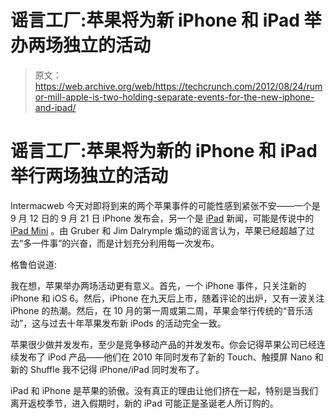 # 谣言工厂:苹果将为新 iPhone 和 iPad 举办两场独立的活动

> 原文：<https://web.archive.org/web/https://techcrunch.com/2012/08/24/rumor-mill-apple-is-two-holding-separate-events-for-the-new-iphone-and-ipad/>

# 谣言工厂:苹果将为新的 iPhone 和 iPad 举行两场独立的活动

Intermacweb 今天对即将到来的两个苹果事件的可能性感到紧张不安——一个是 9 月 12 日的 9 月 21 日 iPhone 发布会，另一个是 [iPad](https://web.archive.org/web/20221207202138/https://beta.techcrunch.com/tag/ipad) 新闻，可能是传说中的 [iPad Mini](https://web.archive.org/web/20221207202138/https://beta.techcrunch.com/tag/iPad-mini) 。由 Gruber 和 Jim Dalrymple 煽动的谣言认为，苹果已经超越了过去“多一件事”的兴奋，而是计划充分利用每一次发布。

格鲁伯说道:

我在想，苹果举办两场活动更有意义。首先，一个 iPhone 事件，只关注新的 iPhone 和 iOS 6。然后，iPhone 在九天后上市，随着评论的出炉，又有一波关注 iPhone 的热潮。然后，在 10 月的第一周或第二周，苹果会举行传统的“音乐活动”，这与过去十年苹果发布新 iPods 的活动完全一致。

苹果很少做并发发布，至少是竞争移动产品的并发发布。你会记得苹果公司已经连续发布了 iPod 产品——他们在 2010 年同时发布了新的 Touch、触摸屏 Nano 和新的 Shuffle 我不记得 iPhone/iPad 同时发布了。

iPad 和 iPhone 是苹果的骄傲。没有真正的理由让他们挤在一起，特别是当我们离开返校季节，进入假期时，新的 iPad 可能正是圣诞老人所订购的。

+--

-- EXERCISE --
What you return should be only the exact lines from the top of the entries through the line with "苹果很少做并发发布，至少是竞争移动产品的并发发布。你会记得苹果公司已经连续发布了 iPod 产品——他们在", minus the pictures.

-- SOLUTION FOR THIS PROBLEM --
 # 谣言工厂:苹果将为新 iPhone 和 iPad 举办两场独立的活动

> 原文：<https://web.archive.org/web/https://techcrunch.com/2012/08/24/rumor-mill-apple-is-two-holding-separate-events-for-the-new-iphone-and-ipad/>

# 谣言工厂:苹果将为新的 iPhone 和 iPad 举行两场独立的活动

Intermacweb 今天对即将到来的两个苹果事件的可能性感到紧张不安——一个是 9 月 12 日的 9 月 21 日 iPhone 发布会，另一个是 [iPad](https://web.archive.org/web/20221207202138/https://beta.techcrunch.com/tag/ipad) 新闻，可能是传说中的 [iPad Mini](https://web.archive.org/web/20221207202138/https://beta.techcrunch.com/tag/iPad-mini) 。由 Gruber 和 Jim Dalrymple 煽动的谣言认为，苹果已经超越了过去“多一件事”的兴奋，而是计划充分利用每一次发布。

格鲁伯说道:

我在想，苹果举办两场活动更有意义。首先，一个 iPhone 事件，只关注新的 iPhone 和 iOS 6。然后，iPhone 在九天后上市，随着评论的出炉，又有一波关注 iPhone 的热潮。然后，在 10 月的第一周或第二周，苹果会举行传统的“音乐活动”，这与过去十年苹果发布新 iPods 的活动完全一致。

苹果很少做并发发布，至少是竞争移动产品的并发发布。你会记得苹果公司已经连续发布了 iPod 产品——他们在 2010 年同时发布了新的 Touch、触摸屏 Nano 和新的 Shuffle 我不记得 iPhone/iPad 同时发布了。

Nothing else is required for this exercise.